> Try it:
Give the records below again in full, exactly as written, but without any images.

> Saved data entries:
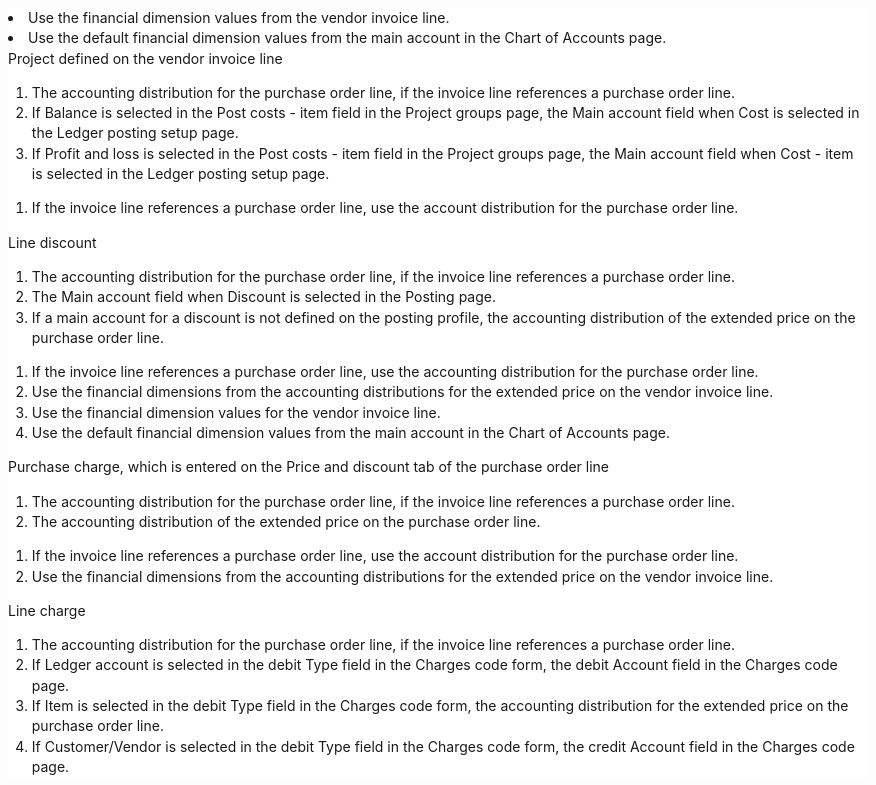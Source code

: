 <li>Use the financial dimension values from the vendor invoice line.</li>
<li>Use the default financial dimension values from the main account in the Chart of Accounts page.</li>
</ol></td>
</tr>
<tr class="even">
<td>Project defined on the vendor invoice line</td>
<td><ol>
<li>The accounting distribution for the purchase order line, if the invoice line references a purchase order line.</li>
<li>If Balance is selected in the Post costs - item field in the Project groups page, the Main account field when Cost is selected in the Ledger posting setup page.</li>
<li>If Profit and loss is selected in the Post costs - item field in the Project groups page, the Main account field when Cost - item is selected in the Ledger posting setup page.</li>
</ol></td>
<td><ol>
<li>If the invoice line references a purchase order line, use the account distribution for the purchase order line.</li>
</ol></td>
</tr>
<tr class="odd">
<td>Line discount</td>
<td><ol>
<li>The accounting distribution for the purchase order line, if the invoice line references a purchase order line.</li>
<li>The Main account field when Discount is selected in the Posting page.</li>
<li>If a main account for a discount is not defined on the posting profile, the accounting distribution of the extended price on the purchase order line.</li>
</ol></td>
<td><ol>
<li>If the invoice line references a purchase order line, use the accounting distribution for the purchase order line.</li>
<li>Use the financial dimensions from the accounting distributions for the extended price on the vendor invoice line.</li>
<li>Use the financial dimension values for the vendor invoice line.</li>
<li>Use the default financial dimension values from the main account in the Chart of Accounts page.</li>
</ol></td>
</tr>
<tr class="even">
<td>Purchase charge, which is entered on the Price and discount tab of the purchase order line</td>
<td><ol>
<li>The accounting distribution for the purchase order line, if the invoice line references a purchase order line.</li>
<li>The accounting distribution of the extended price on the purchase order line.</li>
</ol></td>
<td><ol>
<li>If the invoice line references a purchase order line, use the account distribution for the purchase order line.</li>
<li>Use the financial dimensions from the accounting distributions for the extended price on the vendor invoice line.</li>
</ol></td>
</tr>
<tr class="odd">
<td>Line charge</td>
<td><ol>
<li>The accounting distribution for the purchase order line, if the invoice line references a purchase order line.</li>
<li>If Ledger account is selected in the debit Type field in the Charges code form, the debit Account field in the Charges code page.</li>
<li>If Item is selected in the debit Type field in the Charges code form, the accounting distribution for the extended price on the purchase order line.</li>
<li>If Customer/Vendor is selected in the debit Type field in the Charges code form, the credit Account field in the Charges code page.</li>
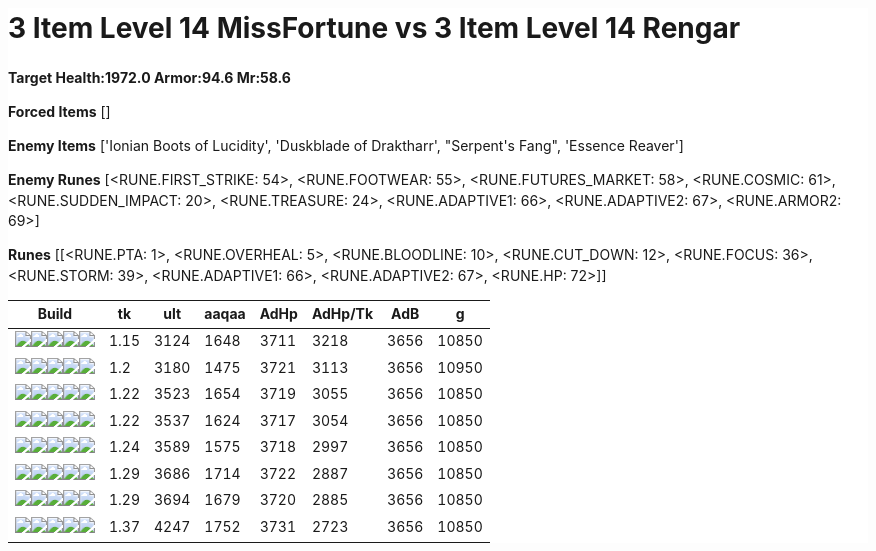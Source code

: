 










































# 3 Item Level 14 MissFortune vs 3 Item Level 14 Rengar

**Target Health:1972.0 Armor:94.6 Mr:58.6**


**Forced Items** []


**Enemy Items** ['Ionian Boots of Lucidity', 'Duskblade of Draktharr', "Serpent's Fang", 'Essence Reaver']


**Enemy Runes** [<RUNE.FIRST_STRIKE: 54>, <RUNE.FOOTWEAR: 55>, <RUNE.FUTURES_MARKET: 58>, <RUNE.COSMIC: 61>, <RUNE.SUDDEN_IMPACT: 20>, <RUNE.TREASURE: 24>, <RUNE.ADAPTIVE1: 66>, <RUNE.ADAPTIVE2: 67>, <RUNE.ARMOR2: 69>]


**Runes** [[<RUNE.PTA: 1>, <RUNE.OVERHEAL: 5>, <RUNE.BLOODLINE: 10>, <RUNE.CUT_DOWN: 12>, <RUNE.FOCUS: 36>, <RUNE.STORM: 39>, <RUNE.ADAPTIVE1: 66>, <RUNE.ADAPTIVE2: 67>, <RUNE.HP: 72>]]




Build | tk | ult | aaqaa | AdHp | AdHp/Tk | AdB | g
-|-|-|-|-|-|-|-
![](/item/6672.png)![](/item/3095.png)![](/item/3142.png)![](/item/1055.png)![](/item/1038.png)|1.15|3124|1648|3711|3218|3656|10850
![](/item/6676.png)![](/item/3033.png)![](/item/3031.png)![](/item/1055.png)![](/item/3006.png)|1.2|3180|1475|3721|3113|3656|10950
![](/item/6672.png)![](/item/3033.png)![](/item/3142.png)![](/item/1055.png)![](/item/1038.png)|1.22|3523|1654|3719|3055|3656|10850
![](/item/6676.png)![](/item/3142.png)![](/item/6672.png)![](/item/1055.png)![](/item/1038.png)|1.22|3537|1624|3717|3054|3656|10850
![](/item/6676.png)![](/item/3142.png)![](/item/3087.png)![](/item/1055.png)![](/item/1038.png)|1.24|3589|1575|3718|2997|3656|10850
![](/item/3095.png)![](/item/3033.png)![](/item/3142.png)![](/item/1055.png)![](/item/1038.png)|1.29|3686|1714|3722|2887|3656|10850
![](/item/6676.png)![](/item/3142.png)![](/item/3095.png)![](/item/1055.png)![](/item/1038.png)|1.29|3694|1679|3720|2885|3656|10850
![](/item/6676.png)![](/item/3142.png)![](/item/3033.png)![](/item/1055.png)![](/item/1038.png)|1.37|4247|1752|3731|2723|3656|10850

> Solved problem:
Source code

: <li>Use the financial dimension values from the vendor invoice line.</li>
<li>Use the default financial dimension values from the main account in the Chart of Accounts page.</li>
</ol></td>
</tr>
<tr class="even">
<td>Project defined on the vendor invoice line</td>
<td><ol>
<li>The accounting distribution for the purchase order line, if the invoice line references a purchase order line.</li>
<li>If Balance is selected in the Post costs - item field in the Project groups page, the Main account field when Cost is selected in the Ledger posting setup page.</li>
<li>If Profit and loss is selected in the Post costs - item field in the Project groups page, the Main account field when Cost - item is selected in the Ledger posting setup page.</li>
</ol></td>
<td><ol>
<li>If the invoice line references a purchase order line, use the account distribution for the purchase order line.</li>
</ol></td>
</tr>
<tr class="odd">
<td>Line discount</td>
<td><ol>
<li>The accounting distribution for the purchase order line, if the invoice line references a purchase order line.</li>
<li>The Main account field when Discount is selected in the Posting page.</li>
<li>If a main account for a discount is not defined on the posting profile, the accounting distribution of the extended price on the purchase order line.</li>
</ol></td>
<td><ol>
<li>If the invoice line references a purchase order line, use the accounting distribution for the purchase order line.</li>
<li>Use the financial dimensions from the accounting distributions for the extended price on the vendor invoice line.</li>
<li>Use the financial dimension values for the vendor invoice line.</li>
<li>Use the default financial dimension values from the main account in the Chart of Accounts page.</li>
</ol></td>
</tr>
<tr class="even">
<td>Purchase charge, which is entered on the Price and discount tab of the purchase order line</td>
<td><ol>
<li>The accounting distribution for the purchase order line, if the invoice line references a purchase order line.</li>
<li>The accounting distribution of the extended price on the purchase order line.</li>
</ol></td>
<td><ol>
<li>If the invoice line references a purchase order line, use the account distribution for the purchase order line.</li>
<li>Use the financial dimensions from the accounting distributions for the extended price on the vendor invoice line.</li>
</ol></td>
</tr>
<tr class="odd">
<td>Line charge</td>
<td><ol>
<li>The accounting distribution for the purchase order line, if the invoice line references a purchase order line.</li>
<li>If Ledger account is selected in the debit Type field in the Charges code form, the debit Account field in the Charges code page.</li>
<li>If Item is selected in the debit Type field in the Charges code form, the accounting distribution for the extended price on the purchase order line.</li>
<li>If Customer/Vendor is selected in the debit Type field in the Charges code form, the credit Account field in the Charges code page.</li>
Source code

: 










































# 3 Item Level 14 MissFortune vs 3 Item Level 14 Rengar

**Target Health:1972.0 Armor:94.6 Mr:58.6**


**Forced Items** []


**Enemy Items** ['Ionian Boots of Lucidity', 'Duskblade of Draktharr', "Serpent's Fang", 'Essence Reaver']


**Enemy Runes** [<RUNE.FIRST_STRIKE: 54>, <RUNE.FOOTWEAR: 55>, <RUNE.FUTURES_MARKET: 58>, <RUNE.COSMIC: 61>, <RUNE.SUDDEN_IMPACT: 20>, <RUNE.TREASURE: 24>, <RUNE.ADAPTIVE1: 66>, <RUNE.ADAPTIVE2: 67>, <RUNE.ARMOR2: 69>]


**Runes** [[<RUNE.PTA: 1>, <RUNE.OVERHEAL: 5>, <RUNE.BLOODLINE: 10>, <RUNE.CUT_DOWN: 12>, <RUNE.FOCUS: 36>, <RUNE.STORM: 39>, <RUNE.ADAPTIVE1: 66>, <RUNE.ADAPTIVE2: 67>, <RUNE.HP: 72>]]




Build | tk | ult | aaqaa | AdHp | AdHp/Tk | AdB | g
-|-|-|-|-|-|-|-
![](/item/6672.png)![](/item/3095.png)![](/item/3142.png)![](/item/1055.png)![](/item/1038.png)|1.15|3124|1648|3711|3218|3656|10850
![](/item/6676.png)![](/item/3033.png)![](/item/3031.png)![](/item/1055.png)![](/item/3006.png)|1.2|3180|1475|3721|3113|3656|10950
![](/item/6672.png)![](/item/3033.png)![](/item/3142.png)![](/item/1055.png)![](/item/1038.png)|1.22|3523|1654|3719|3055|3656|10850
![](/item/6676.png)![](/item/3142.png)![](/item/6672.png)![](/item/1055.png)![](/item/1038.png)|1.22|3537|1624|3717|3054|3656|10850
![](/item/6676.png)![](/item/3142.png)![](/item/3087.png)![](/item/1055.png)![](/item/1038.png)|1.24|3589|1575|3718|2997|3656|10850
![](/item/3095.png)![](/item/3033.png)![](/item/3142.png)![](/item/1055.png)![](/item/1038.png)|1.29|3686|1714|3722|2887|3656|10850
![](/item/6676.png)![](/item/3142.png)![](/item/3095.png)![](/item/1055.png)![](/item/1038.png)|1.29|3694|1679|3720|2885|3656|10850
![](/item/6676.png)![](/item/3142.png)![](/item/3033.png)![](/item/1055.png)![](/item/1038.png)|1.37|4247|1752|3731|2723|3656|10850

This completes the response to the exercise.